In step S460, taking a two-bit operation as an example, a write voltage is applied to one of the first doping region 230 and the second doping region 232 of the memory device 200 (for example, 9V shown in Table 1). A ground voltage (for example, 0 V as shown in Table 1) is applied to the other of the first doping region 230 and the second doping region 232, thereby writing data to the memory device 200. For example, a write voltage of 9V is applied to the first doped region 230 of the memory device 200, and a ground voltage of 0 V is applied to the second doped region 232 to write data to the first bit of the memory device 200.

In step S480, that is, the read operation in Table 1, a read voltage is applied to one of the first doping region 230 and the second doping region 232 of the memory device 200 (for example, 1.8 shown in Table 1). V), and applying a ground voltage to the other of the first doping region 230 and the second doping region 232, thereby generating a corresponding current through the channel Lg of the memory device 200, thereby Body element 200 reads the data.

Further, in the above-described step S460, if the memory element 200 is a one-bit operation, the state of the material 0 and the material 1 can be further defined. The state of the data 0 (that is, the data having the low logic level) may be defined as the threshold voltage VTH1 of the first floating gate 240 is higher, and the threshold voltage VTH2 of the second floating gate 242 is lower, that is, logic 0= (VTH1, High, VTH2, Low). Conversely, the state of the data 1 (that is, the data having the high logic level) may be defined as the threshold voltage VTH1 of the first floating gate 240 is lower, and the threshold voltage VTH2 of the second floating gate 242 is higher, that is, Logic 1 = (VTH1, Low, VTH2, High).

Thus, for example, when data 0 is to be written, the aforementioned write voltage can be applied to the first doped region 230 of the memory device 200, and the ground voltage can be applied to the second doped region 232 to cause the memory device 200 Injecting electrons e- to the first floating gate 240 from the channel Lg by using a source side channel hot electron injection (SSI), wherein the threshold voltage VTH1 of the first floating gate 240 is relatively higher than the first The threshold voltage VTH2 of the two floating gates 242, thereby writing the material 0 to the memory element 200.

Moreover, in a one-bit operation, one of the floating gates 240, 242 in the memory component 200 will have a high threshold voltage after the memory component 200 writes the data. However, with long-term data storage and environmental stress, this high threshold voltage will gradually decrease with the loss of charge in the floating gate. Therefore, the operation method 400 further includes a self-recovery operation alternately in the first doping region 230 and the second doping within a predetermined time (for example, 100 microseconds). One of the regions 232 applies a first recovery voltage (eg, 8V as shown in Table 1) and applies a second control voltage to the other of the first doped region 230 and the second doped region 232 (eg, Table 1 0.5 V), thereby self-recovering the data stored in the memory element 200.

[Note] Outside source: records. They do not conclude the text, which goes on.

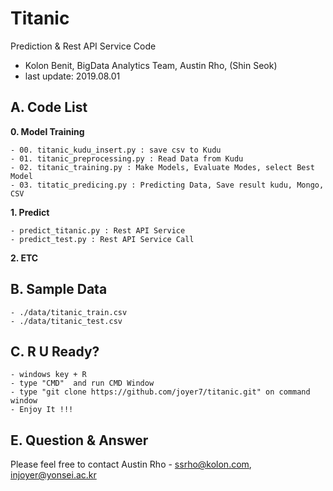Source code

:
# Titanic 
Prediction & Rest API Service Code 
- Kolon Benit, BigData Analytics Team, Austin Rho, (Shin Seok)
- last update: 2019.08.01 

## A. Code List

**0. Model Training**

    - 00. titanic_kudu_insert.py : save csv to Kudu
    - 01. titanic_preprocessing.py : Read Data from Kudu
    - 02. titanic_training.py : Make Models, Evaluate Modes, select Best Model
    - 03. titatic_predicing.py : Predicting Data, Save result kudu, Mongo, CSV

**1. Predict**

    - predict_titanic.py : Rest API Service 
    - predict_test.py : Rest API Service Call 

**2. ETC**


## B. Sample Data
    - ./data/titanic_train.csv 
    - ./data/titanic_test.csv 

## C. R U Ready?
    - windows key + R
    - type "CMD"  and run CMD Window
    - type "git clone https://github.com/joyer7/titanic.git" on command window
    - Enjoy It !!!
    

## E. Question & Answer
Please feel free to contact Austin Rho 
    - ssrho@kolon.com, injoyer@yonsei.ac.kr



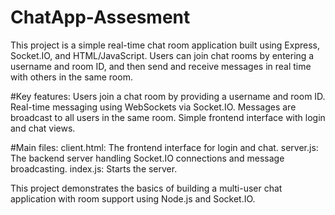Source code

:# ChatApp-Assesment

This project is a simple real-time chat room application built using Express, Socket.IO, and  HTML/JavaScript. Users can join chat rooms by entering a username and room ID, and then send and receive messages in real time with others in the same room.

#Key features:
Users join a chat room by providing a username and room ID.
Real-time messaging using WebSockets via Socket.IO.
Messages are broadcast to all users in the same room.
Simple frontend interface with login and chat views.

#Main files:
client.html: The frontend interface for login and chat.
server.js: The backend server handling Socket.IO connections and message broadcasting.
index.js: Starts the server.

This project demonstrates the basics of building a multi-user chat application with room support using Node.js and Socket.IO.
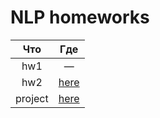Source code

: # NLP homeworks

Что|Где
:---:|:---:
hw1|—
hw2|[here](../master/hw%20foma) 
project|[here](../master/project)
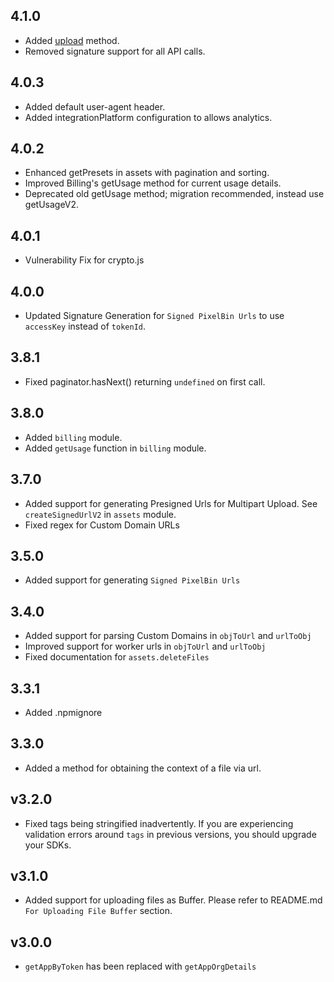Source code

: ## 4.1.0

-   Added [upload](./README.md#upload) method.
-   Removed signature support for all API calls.

## 4.0.3

-   Added default user-agent header.
-   Added integrationPlatform configuration to allows analytics.

## 4.0.2

-   Enhanced getPresets in assets with pagination and sorting.
-   Improved Billing's getUsage method for current usage details.
-   Deprecated old getUsage method; migration recommended, instead use getUsageV2.

## 4.0.1

-   Vulnerability Fix for crypto.js

## 4.0.0

-   Updated Signature Generation for `Signed PixelBin Urls` to use `accessKey` instead of `tokenId`.

## 3.8.1

-   Fixed paginator.hasNext() returning `undefined` on first call.

## 3.8.0

-   Added `billing` module.
-   Added `getUsage` function in `billing` module.

## 3.7.0

-   Added support for generating Presigned Urls for Multipart Upload. See `createSignedUrlV2` in `assets` module.
-   Fixed regex for Custom Domain URLs

## 3.5.0

-   Added support for generating `Signed PixelBin Urls`

## 3.4.0

-   Added support for parsing Custom Domains in `objToUrl` and `urlToObj`
-   Improved support for worker urls in `objToUrl` and `urlToObj`
-   Fixed documentation for `assets.deleteFiles`

## 3.3.1

-   Added .npmignore

## 3.3.0

-   Added a method for obtaining the context of a file via url.

## v3.2.0

-   Fixed tags being stringified inadvertently. If you are experiencing validation errors around `tags` in previous versions, you should upgrade your SDKs.

## v3.1.0

-   Added support for uploading files as Buffer. Please refer to README.md `For Uploading File Buffer` section.

## v3.0.0

-   `getAppByToken` has been replaced with `getAppOrgDetails`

For example, it is assumed that the memory element 200 has stored the data 0, that is, the first floating gate 240 has an electron e-, and in the self-recovery operation, the first recovery voltage can be applied to the first doping region 230. 8V, and applying a second recovery voltage of 0.5V in the second doping region 232, a weak current can be generated in the channel Lg to charge the first floating gate 240, while the second floating gate 242 can be kept low. Threshold voltage state.

Regardless of whether the memory component 200 was originally storing data 0 or data 1, by the self-recovery operation, the floating gate 240 or 242 having a higher threshold voltage can be efficiently charged to maintain the original stored data.

Referring to FIG. 5, FIG. 5 is a diagram showing a relationship between a threshold voltage and a first recovery voltage in the memory device 200 according to an embodiment of the present invention.

As shown in FIG. 5, wherein the vertical axis represents one of the threshold voltage VTH1 of the first floating gate 240 of the memory element 200 and the threshold voltage VTH2 of the second floating gate 242, FIG. 5 includes the curve group 520 and 530, curve group 520 corresponds to a threshold voltage of a floating gate having a higher threshold voltage state, and curve group 530 corresponds to a threshold voltage of a floating gate having a lower threshold voltage state. As shown in FIG. 5, the memory element 200 can charge the floating gate having a higher threshold voltage state in 20 microseconds during self-recovery operation while floating in another state having a lower threshold voltage state. The gate can be unaffected by write disturbances for approximately 200 milliseconds.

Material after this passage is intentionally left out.